Reading began stoking Alice's creativity about the same time the family piano did. "I was a curious kid," she says, "and we had a piano in the house, so I figured out how to play it. I made up songs, little melodies." She admits that her early compositions were a way to get her parents' attention, no small feat in a family of six children. Genetic predisposition, too, likely played a role; Alice's maternal grandmother was a German cabaret composer and performer (her maternal grandfather was an actor, a member of Bertolt Brecht's Berliner Ensemble).

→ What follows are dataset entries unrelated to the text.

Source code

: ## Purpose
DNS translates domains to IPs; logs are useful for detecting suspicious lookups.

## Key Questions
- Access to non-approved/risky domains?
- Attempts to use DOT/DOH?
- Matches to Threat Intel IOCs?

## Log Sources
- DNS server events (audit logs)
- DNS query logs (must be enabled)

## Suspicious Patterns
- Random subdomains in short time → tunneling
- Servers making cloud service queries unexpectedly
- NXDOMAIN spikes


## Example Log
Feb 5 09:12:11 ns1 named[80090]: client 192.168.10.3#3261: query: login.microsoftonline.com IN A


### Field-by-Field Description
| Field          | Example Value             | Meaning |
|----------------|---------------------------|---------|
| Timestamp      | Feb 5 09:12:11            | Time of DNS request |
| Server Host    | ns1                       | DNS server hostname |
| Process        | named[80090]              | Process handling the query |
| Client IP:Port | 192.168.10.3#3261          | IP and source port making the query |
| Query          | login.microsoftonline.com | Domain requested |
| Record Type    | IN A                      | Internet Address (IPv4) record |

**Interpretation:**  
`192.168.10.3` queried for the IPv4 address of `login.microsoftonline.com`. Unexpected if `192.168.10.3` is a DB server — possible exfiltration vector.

But as Alice grew older, she found in music an emotional refuge: "I would lay on the bed in my room listening to the radio or my older sister's records. The Beatles, Joni Mitchell, James Taylor, Carole King, Carly Simon, Tom Waits - I would listen to their music and cry because somehow, they knew exactly what I was feeling. They made me feel like I was not alone."
She also found a masters class in that music. "I learned how to write songs through osmosis," she explains. "I learned about chord progressions and song structure from listening. The way I write today is just what sounds right to me." "Becoming a songwriter was a matter of necessity," she continues. "It's how I communicate. It's how I give what I have to give. It's just what I do - if I weren't making records and playing shows, I'd be home singing to my cats."